It’s all pretty easy and straight forward. I dive into this a bit more later on in the post.
Like with Suunto when they introduced a similar concept two years ago, I expect it’ll take a few months to get some really interesting data fields out there in the App Store. In the case of Garmin they have a bit deeper level of coding available for developers than Suunto does, so you might get more complex algorithms, and potentially more interesting scenarios. For example, on Suunto we saw 3rd parties use this function to automatically display power from trainers that don’t normally have it – like the Kurt Kinetic Road Machine – by using the speed sensor on your bike.
Understanding Watch Faces:
Next up is Watch Faces, which allow you to replace the default watch face on your Garmin device. This is very similar to what virtually every smartwatch out there can do. You can customize the look and feel of the display of time. Different watch faces will have different display capabilities though, so keep in mind that some watch faces might not display all data available as the Garmin ones might. But for the basic time and date, most do.
When you transfer over the watch face using Garmin Express, it’ll automatically become your default watch face. However you can easily change it within the System menu of your Garmin device. Then from there you’ll find yourself having a new watch face:
Garmin has already put together a handful of interesting new watch faces to download as part of the Connect IQ launch, but I suspect you’ll see others create their own pretty quickly – such as sports team watch faces and the like.
Next we have Widgets. Widgets are available from the main screens of the watch in what is otherwise a low-power mode. These are accessible on most Connect IQ devices by just pressing up down (or swiping if the display is touch screen) – all without having to unlock the device.
These are designed to pull data from the internet via your mobile phone, which can be used as a conduit to access data on other services. As of today (January 9th), widgets aren’t yet available to download, but are planned for Q1.
That said, here’s a look at some widgets and how they work. You’ll go ahead and enable them within the main settings area after downloading them to your watch. You can then enable or disable them in the carousel of screens individually:
For example, here’s the Tempo widget, that shows upcoming meetings from your calendar. It can also notify participants you’re busy eating ice cream and running late. Tempo also has a full blown app as well. In many cases a number of the apps I talk about have a widget that goes with them (such as AccuWeather seen earlier in the post).
You’ll see more and more widgets as a way to quickly display data from 3rd party services. I expect this is where you could, for example, see a TrainingPeaks widget to quickly display your training load for the week, or perhaps another widget just to show headlines from a news service.
Finally, we’ve got Apps. This is the granddaddy of all the options, and is the one that allows the most flexibility. Like on your phone, these apps can run and operate more or less by themselves.

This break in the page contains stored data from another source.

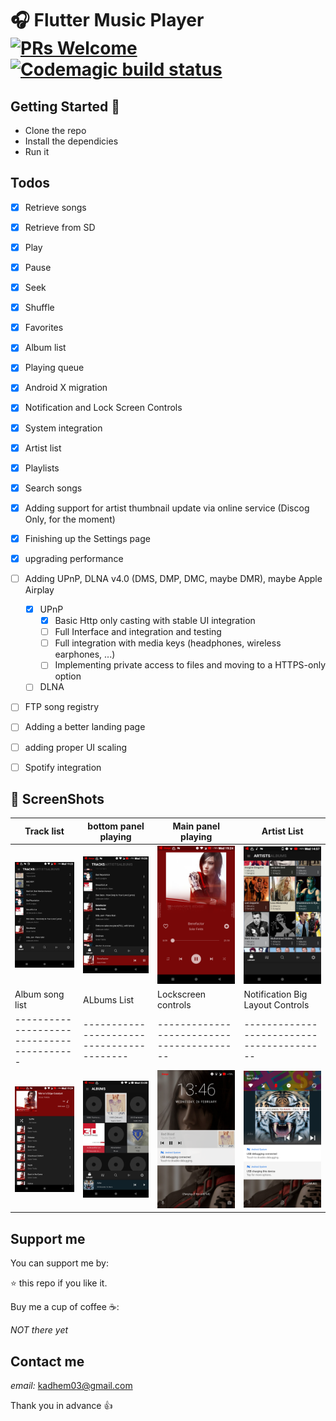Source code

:# 🎧 Flutter Music Player [![PRs Welcome](https://img.shields.io/badge/PRs-welcome-brightgreen.svg?style=flat-square)](http://makeapullrequest.com) [![Codemagic build status](https://api.codemagic.io/apps/5d29b3b3db951153a6ceef80/5d29b3b3db951153a6ceef7f/status_badge.svg)](https://codemagic.io/apps/5d29b3b3db951153a6ceef80/5d29b3b3db951153a6ceef7f/latest_build)


## Getting Started 🚀

- Clone the repo
- Install the dependicies
- Run it



## Todos

- [x] Retrieve songs
- [x] Retrieve from SD
- [x] Play
- [x] Pause
- [x] Seek
- [x] Shuffle
- [x] Favorites
- [x] Album list
- [x] Playing queue
- [x] Android X migration
- [x] Notification and Lock Screen Controls
- [x] System integration
- [x] Artist list
- [x] Playlists
- [x] Search songs
- [x] Adding support for artist thumbnail update via online service (Discog Only, for the moment)
- [x] Finishing up the Settings page
- [x] upgrading performance
- [ ] Adding UPnP, DLNA v4.0 (DMS, DMP, DMC, maybe DMR), maybe Apple Airplay
    - [x] UPnP
        - [x] Basic Http only casting with stable UI integration
        - [ ] Full Interface and integration and testing
        - [ ] Full integration with media keys (headphones, wireless earphones, ...)
        - [ ] Implementing private access to files and moving to a HTTPS-only option
    - [ ] DLNA
- [ ] FTP song registry
- [ ] Adding a better landing page
- [ ] adding proper UI scaling
- [ ] Spotify integration


## 📸 ScreenShots
|               Track list                  |           bottom panel playing            |            Main panel playing             |              Artist List                 |
| ----------------------------------------- | ----------------------------------------- | ----------------------------------------- | -----------------------------------------|
| <img src="screenshots/1.png" width="250"> | <img src="screenshots/2.png" width="250"> | <img src="screenshots/3.png" width="250"> | <img src="screenshots/9.png" width="250">|
|              Album song list              |                ALbums List                |             Lockscreen controls           |     Notification Big Layout Controls     |
| ----------------------------------------- | ----------------------------------------- | ----------------------------------------- | -----------------------------------------|
| <img src="screenshots/5.png" width="250"> | <img src="screenshots/6.png" width="250"> | <img src="screenshots/7.png" width="250"> | <img src="screenshots/8.png" width="250">|

## Support me

You can support me by:

⭐️ this repo if you like it.

Buy me a cup of coffee ☕️:

*NOT there yet*


## Contact me

*email:* kadhem03@gmail.com

Thank you in advance 👍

To understand this a bit, today when you open up your Garmin device, you’d typically start by choosing a sport – i.e. Running or Cycling. In the Connect IQ world, these are now called ‘Apps’. In fact, on the Fenix3 it actually says ‘Apps’ instead of sports now. If you want to start a running session you open up the ‘Running’ app, not just a running sport mode.
In that same manner, this is where you’ll find 3rd party apps. You can see how at the top of the list is the standard Open Water swim and Triathlon functions found on all Garmin multisport devices. Then below it I’ve got the various Connect IQ apps.
You can download as many apps as your device has space for. But like the early smartphone days, you can only run one ‘App’ at a time. So you can’t run both the default Cycling app as well as a downloaded (imaginary) Strava app. Instead, you’d have to depend on the (imaginary) Strava app to fully cover your cycling needs.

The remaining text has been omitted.